Your instructions> Nothing but the lines below, from the first through the line containing "dienen in Biztax", should be set down, each one exactly and without pictures.

Available records>
....

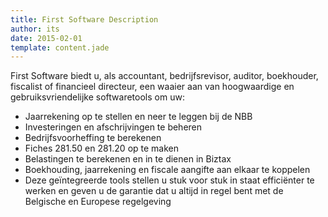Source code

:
 ```yaml
---
title: First Software Description
author: its
date: 2015-02-01
template: content.jade
---
```


First Software biedt u, als accountant, bedrijfsrevisor, auditor, boekhouder, fiscalist of financieel directeur, een waaier aan van hoogwaardige en gebruiksvriendelijke softwaretools om uw:


*    Jaarrekening op te stellen en neer te leggen bij de NBB
*    Investeringen en afschrijvingen te beheren
*    Bedrijfsvoorheffing te berekenen
*    Fiches 281.50 en 281.20 op te maken
*    Belastingen te berekenen en in te dienen in Biztax
*    Boekhouding, jaarrekening en fiscale aangifte aan elkaar te koppelen
*    Deze geïntegreerde tools stellen u stuk voor stuk in staat efficiënter te werken en geven u de garantie dat u altijd in regel bent met de Belgische en Europese regelgeving

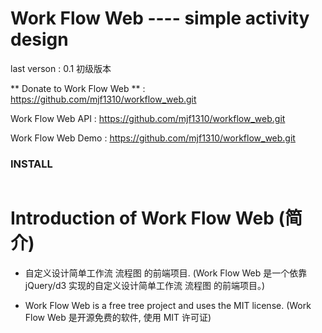 Work Flow Web ---- simple activity design  
============
last verson :  0.1 初级版本


** Donate to Work Flow Web ** : https://github.com/mjf1310/workflow_web.git


Work Flow Web API : https://github.com/mjf1310/workflow_web.git


Work Flow Web Demo : https://github.com/mjf1310/workflow_web.git

### INSTALL
```

```

Introduction of Work Flow Web (简介)
============
* 自定义设计简单工作流 流程图 的前端项目.
(Work Flow Web 是一个依靠 jQuery/d3 实现的自定义设计简单工作流 流程图 的前端项目。)

* Work Flow Web is a free tree project and uses the MIT license. 
(Work Flow Web 是开源免费的软件, 使用 MIT 许可证)

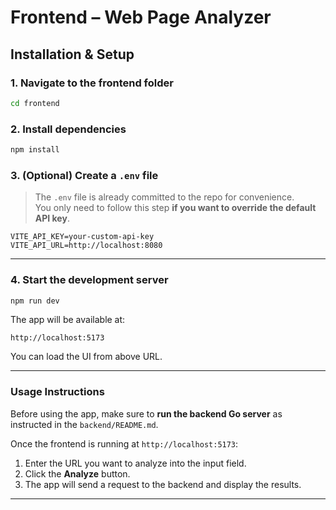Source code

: # Frontend – Web Page Analyzer

## Installation & Setup

### 1. Navigate to the frontend folder

```bash
cd frontend
```

### 2. Install dependencies

```bash
npm install
```

### 3. (Optional) Create a `.env` file

> The `.env` file is already committed to the repo for convenience.  
> You only need to follow this step **if you want to override the default API key**.

```env
VITE_API_KEY=your-custom-api-key
VITE_API_URL=http://localhost:8080
```

---

### 4. Start the development server

```bash
npm run dev
```

The app will be available at:

```
http://localhost:5173
```

You can load the UI from above URL.

---

### Usage Instructions

Before using the app, make sure to **run the backend Go server** as instructed in the `backend/README.md`.

Once the frontend is running at `http://localhost:5173`:

1. Enter the URL you want to analyze into the input field.
2. Click the **Analyze** button.
3. The app will send a request to the backend and display the results.

---
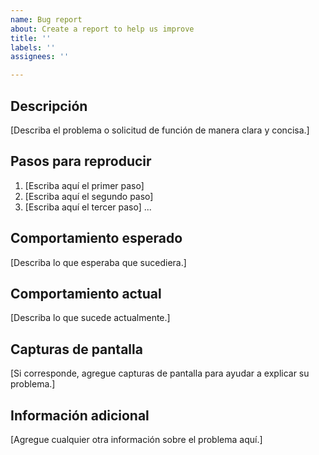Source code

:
 ```yaml
---
name: Bug report
about: Create a report to help us improve
title: ''
labels: ''
assignees: ''

---
```


## Descripción
[Describa el problema o solicitud de función de manera clara y concisa.]

## Pasos para reproducir
1. [Escriba aquí el primer paso]
2. [Escriba aquí el segundo paso]
3. [Escriba aquí el tercer paso]
...
## Comportamiento esperado
[Describa lo que esperaba que sucediera.]

## Comportamiento actual
[Describa lo que sucede actualmente.]

## Capturas de pantalla
[Si corresponde, agregue capturas de pantalla para ayudar a explicar su problema.]

## Información adicional
[Agregue cualquier otra información sobre el problema aquí.]
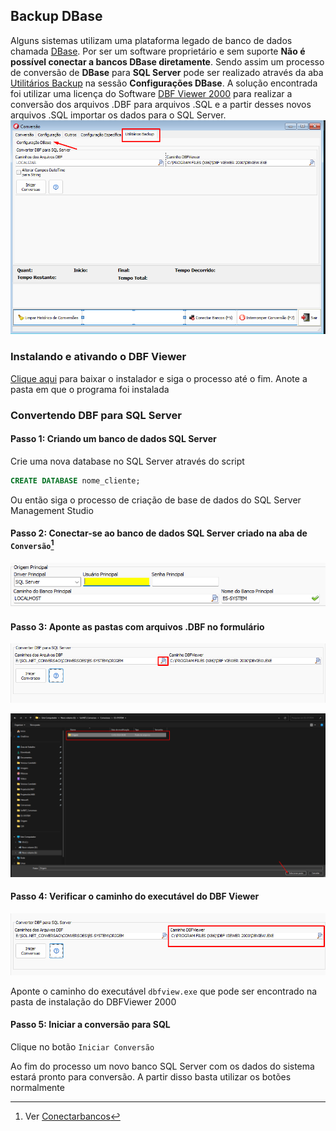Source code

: ## Backup DBase
Alguns sistemas utilizam uma plataforma legado de banco de dados chamada [DBase](https://www.dbase.com/). Por ser um software proprietário e sem suporte **Não é possível conectar a bancos DBase diretamente**. Sendo assim um processo de conversão de **DBase** para **SQL Server** pode ser realizado através da aba [Utilitários Backup](UtilitariosBackup.md) na sessão **Configurações DBase**. A solução encontrada foi utilizar uma licença do Software [DBF Viewer 2000](https://www.dbf2002.com/pt/) para realizar a conversão dos arquivos .DBF para arquivos .SQL e a partir desses novos arquivos .SQL importar os dados para o SQL Server.
![DBaseBackUp.png](Imagens/DBaseBackUp.png)
### Instalando e ativando o DBF Viewer

[Clique aqui](https://www.dbf2002.com/dbfview.msi) para baixar o instalador e siga o processo até o fim. Anote a pasta em que o programa foi instalada 
### Convertendo DBF para SQL Server

#### Passo 1: Criando um banco de dados SQL Server
Crie uma nova database no SQL Server através do script

```sql
CREATE DATABASE nome_cliente;
```

Ou então siga o processo de criação de base de dados do SQL Server Management Studio

#### Passo 2: Conectar-se ao banco de dados SQL Server criado na aba de `Conversão`[^1]  

![ConectarSQLServer.png](Imagens/ConectarSQLServer.png)

[^1]: Ver [Conectarbancos](Conectarbancos.md)

#### Passo 3: Aponte as pastas com arquivos .DBF no formulário

![ESSystemApontar1.png](Imagens/ESSystemApontar1.png)

![ESSystemApontarPastas2.png](Imagens/ESSystemApontarPastas2.png)


#### Passo 4: Verificar o caminho do executável do DBF Viewer

![apontarExecutavelDBFViwer.png](Imagens/apontarExecutavelDBFViwer.png)

Aponte o caminho do executável `dbfview.exe` que pode ser encontrado na pasta de instalação do DBFViewer 2000

#### Passo 5: Iniciar a conversão para SQL
Clique no botão `Iniciar Conversão` 

Ao fim do processo um novo banco SQL Server com os dados do sistema estará pronto para conversão. A partir disso basta utilizar os botões normalmente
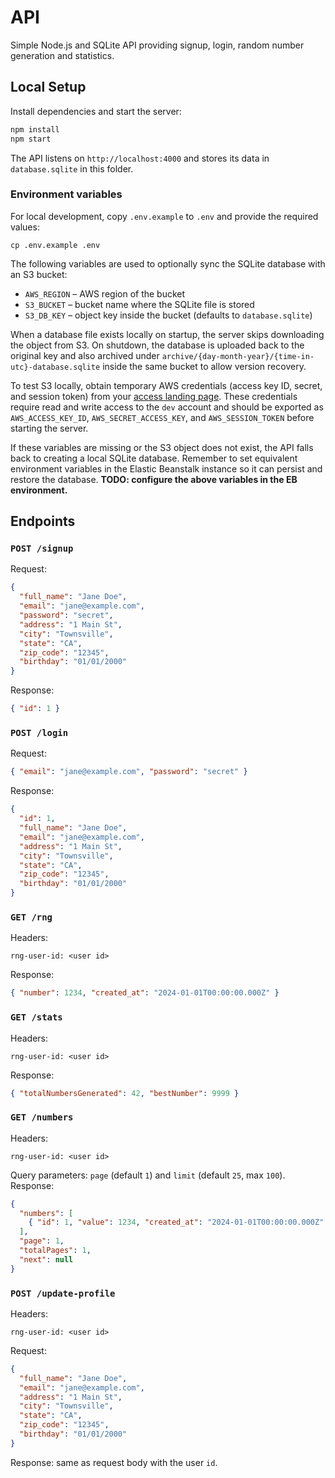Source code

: # API

Simple Node.js and SQLite API providing signup, login, random number generation and statistics.

## Local Setup

Install dependencies and start the server:

```bash
npm install
npm start
```

The API listens on `http://localhost:4000` and stores its data in `database.sqlite` in this folder.

### Environment variables

For local development, copy `.env.example` to `.env` and provide the required
values:

```
cp .env.example .env
```

The following variables are used to optionally sync the SQLite database with an
S3 bucket:

- `AWS_REGION` – AWS region of the bucket
- `S3_BUCKET` – bucket name where the SQLite file is stored
- `S3_DB_KEY` – object key inside the bucket (defaults to `database.sqlite`)

When a database file exists locally on startup, the server skips downloading
the object from S3. On shutdown, the database is uploaded back to the original
key and also archived under `archive/{day-month-year}/{time-in-utc}-database.sqlite`
inside the same bucket to allow version recovery.

To test S3 locally, obtain temporary AWS credentials (access key ID, secret, and
session token) from your [access landing page](https://lucra-sports.awsapps.com/start/#/?tab=accounts).
These credentials require read and write access to the `dev` account and should
be exported as `AWS_ACCESS_KEY_ID`, `AWS_SECRET_ACCESS_KEY`, and
`AWS_SESSION_TOKEN` before starting the server.

If these variables are missing or the S3 object does not exist, the API falls
back to creating a local SQLite database. Remember to set equivalent environment
variables in the Elastic Beanstalk instance so it can persist and restore the
database. **TODO: configure the above variables in the EB environment.**

## Endpoints

### `POST /signup`

Request:

```json
{
  "full_name": "Jane Doe",
  "email": "jane@example.com",
  "password": "secret",
  "address": "1 Main St",
  "city": "Townsville",
  "state": "CA",
  "zip_code": "12345",
  "birthday": "01/01/2000"
}
```

Response:

```json
{ "id": 1 }
```

### `POST /login`

Request:

```json
{ "email": "jane@example.com", "password": "secret" }
```

Response:

```json
{
  "id": 1,
  "full_name": "Jane Doe",
  "email": "jane@example.com",
  "address": "1 Main St",
  "city": "Townsville",
  "state": "CA",
  "zip_code": "12345",
  "birthday": "01/01/2000"
}
```

### `GET /rng`

Headers:

```
rng-user-id: <user id>
```

Response:

```json
{ "number": 1234, "created_at": "2024-01-01T00:00:00.000Z" }
```

### `GET /stats`

Headers:

```
rng-user-id: <user id>
```

Response:

```json
{ "totalNumbersGenerated": 42, "bestNumber": 9999 }
```

### `GET /numbers`

Headers:

```
rng-user-id: <user id>
```

Query parameters: `page` (default `1`) and `limit` (default `25`, max `100`).
Response:

```json
{
  "numbers": [
    { "id": 1, "value": 1234, "created_at": "2024-01-01T00:00:00.000Z" }
  ],
  "page": 1,
  "totalPages": 1,
  "next": null
}
```

### `POST /update-profile`

Headers:

```
rng-user-id: <user id>
```

Request:

```json
{
  "full_name": "Jane Doe",
  "email": "jane@example.com",
  "address": "1 Main St",
  "city": "Townsville",
  "state": "CA",
  "zip_code": "12345",
  "birthday": "01/01/2000"
}
```

Response: same as request body with the user `id`.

....

Output for this exercise>
Source code

:
 ```yaml
---
title: First Software Description
author: its
date: 2015-02-01
template: content.jade
---
```


First Software biedt u, als accountant, bedrijfsrevisor, auditor, boekhouder, fiscalist of financieel directeur, een waaier aan van hoogwaardige en gebruiksvriendelijke softwaretools om uw:


*    Jaarrekening op te stellen en neer te leggen bij de NBB
*    Investeringen en afschrijvingen te beheren
*    Bedrijfsvoorheffing te berekenen
*    Fiches 281.50 en 281.20 op te maken
*    Belastingen te berekenen en in te dienen in Biztax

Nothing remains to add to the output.